2) In any Graph G = (V,E) , we have that , $(\textbf{A})^{k}$ has $a_{ij} = |p(v_{i}-v_{j})|$ of length ‘k’.

Proof of 2):
We will use Induction.
a) For k = 1, by definition, the Adjacency Matrix $\textbf{A}$ tells us whether or not an edge exists between two vertices. In a Graph, and Edge is the only path of length-1.
b) Inductive Hypothesis : Assume that, $\forall k \leq n$ for some $n \in \mathbb{N}$ , $(\textbf{A})^{k}$ gives the number of all possible paths from a vertex $v_{i}$ to another vertex $v_{j}$ of length ‘k’.
c) For $n = k + 1$ , we have that : $(\textbf{A})^{(k + 1)}$ = $(\textbf{A})^{(k)}\textbf{A}$.
Now, by the Inductive Hypothesis, $\forall a_{ij} \in (\textbf{A})^{(k)}$ , $a_{ij} = |p(v_{i}-v_{j})|$
Now, for any vertex, all paths that end at a vertex must come in from one of it’s adjacent vertices. By definition of the Adjacency     Matrix and Matrix Multiplication, then: $\sum (a_{ij})^{(k + 1)} = (a_{i(1)})^{k}a_{(1)j} + .... + (a_{i(n)})^{k}a_{(n)j}$
By definition, for all adjacent vertices to $v_{j}$ , $a_{(i)j}$ = 1, $\forall i \in [1, n]$
Therefore, the paths from a vertex $v_{i}$ to a vertex $v_{j}$ of length (k + 1), are the sum of the paths of length (k), from vertex $v_{i}$ to all the adjacent vertices of $v_{j}$.
Therefore, 2) is true.
QED

Pseudocode :

– length = 0
– count = 0
– while (length =< $diam_{G}$):         // $O(diam_{G})$
–      $\hspace{16 mm} count += a_{ij}$
–      $\hspace{16 mm} (\textbf{A})^{'}$ = $\textbf{A}$*$\textbf{B}$     // $O(n^{3})$
–      $\hspace{16 mm} length$ += 1
–       $\hspace{16 mm}$ $\textbf{A}$ = $(\textbf{A})^{'}$
return count

Now, we know that $diam_{G} \leq n$ and therefore, all paths of all possible lengths between $v_{i}$ and $v_{j}$ are summed up and return under the variable ‘count’.

Computational Complexity : $O(n^{3}(diam_{G}))$ . Now, $diam_{G}$ is between ‘1’ and ‘n’. Therefore, we will have that the computational complexity of our Algorithm will be bounded by : $[O(n^{3}), O(n^{4})]$.
The $O(n^{3})$ comes from the Matrix Multiplication Algorithm, which can be reduced by using a Cache, or by distributing the task.
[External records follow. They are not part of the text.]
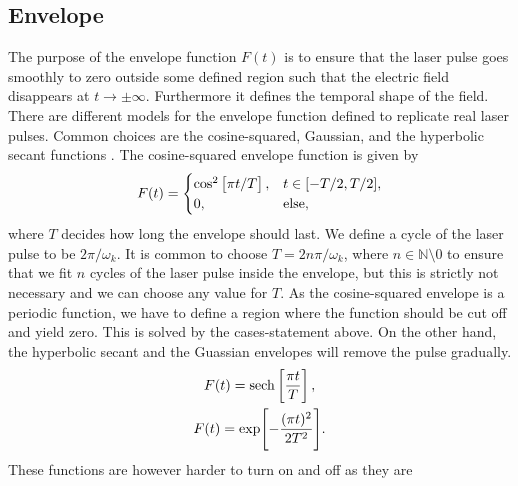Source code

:         \subsection{Envelope}
            \label{subsec:envelope}
            The purpose of the envelope function $F(t)$ is to ensure that the
            laser pulse goes smoothly to zero outside some defined region such
            that the electric field disappears at $t \to \pm \infty$.
            Furthermore it defines the temporal shape of the field.
            There are different models for the envelope function defined to
            replicate real laser pulses.
            Common choices are the cosine-squared, Gaussian, and the hyperbolic
            secant functions \cite{joachain2012atoms}.
            The cosine-squared envelope function is given by
            \begin{gather}
                F(t) = \begin{cases}
                    \cos^2\left[ 
                        \pi t / T
                     \right], & t \in [-T / 2, T / 2], \\
                    0, & \text{else},
                \end{cases}
            \end{gather}
            where $T$ decides how long the envelope should last.
            We define a cycle of the laser pulse to be $2\pi/\omega_k$.
            It is common to choose $T = 2n\pi/\omega_k$, where $n \in
            \mathbb{N}\setminus{0}$ to ensure that we fit $n$ cycles of the
            laser pulse inside the envelope, but this is strictly not necessary
            and we can choose any value for $T$.
            As the cosine-squared envelope is a periodic function, we have to
            define a region where the function should be cut off and yield zero.
            This is solved by the cases-statement above.
            On the other hand, the hyperbolic secant and the Guassian envelopes
            will remove the pulse gradually.
            \begin{gather}
                F(t) = \sech\brak{
                    \frac{\pi t}{T}
                }, \\
                F(t) = \exp[
                    -\frac{(\pi t)^2}{2T^2}
                ].
            \end{gather}
            These functions are however harder to turn on and off as they are
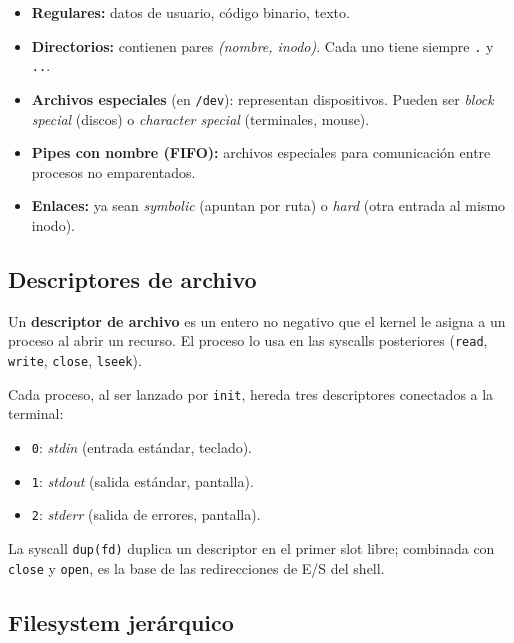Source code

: \documentclass[11pt,a4paper]{article}
\begin{document}
\begin{itemize}[leftmargin=*]
    \item \textbf{Regulares:} datos de usuario, código binario, texto.
    \item \textbf{Directorios:} contienen pares
        \emph{(nombre, inodo)}. Cada uno tiene siempre \texttt{.} y
        \texttt{..}.
    \item \textbf{Archivos especiales} (en \texttt{/dev}): representan
        dispositivos. Pueden ser \emph{block special} (discos) o
        \emph{character special} (terminales, mouse).
    \item \textbf{Pipes con nombre (FIFO):} archivos especiales para
        comunicación entre procesos no emparentados.
    \item \textbf{Enlaces:} ya sean \emph{symbolic} (apuntan por ruta)
        o \emph{hard} (otra entrada al mismo inodo).
\end{itemize}

\subsection{Descriptores de archivo}

\begin{definicion}
Un \textbf{descriptor de archivo} es un entero no negativo que el
kernel le asigna a un proceso al abrir un recurso. El proceso lo usa
en las syscalls posteriores (\texttt{read}, \texttt{write},
\texttt{close}, \texttt{lseek}).
\end{definicion}

Cada proceso, al ser lanzado por \texttt{init}, hereda tres
descriptores conectados a la terminal:

\begin{itemize}[leftmargin=*]
    \item \texttt{0}: \emph{stdin} (entrada estándar, teclado).
    \item \texttt{1}: \emph{stdout} (salida estándar, pantalla).
    \item \texttt{2}: \emph{stderr} (salida de errores, pantalla).
\end{itemize}

La syscall \texttt{dup(fd)} duplica un descriptor en el primer slot
libre; combinada con \texttt{close} y \texttt{open}, es la base de las
redirecciones de E/S del shell.

\subsection{Filesystem jerárquico}
\end{document}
However, for most purposes, the Algorithm is cubic in time.

Space Complexity : $O(n^{2})$ . Here, the Squared Space Complexity arises because of the need to store the Adjacency Matrix in-memory.

The proof of correctness for this Algorithm follows directly from 2).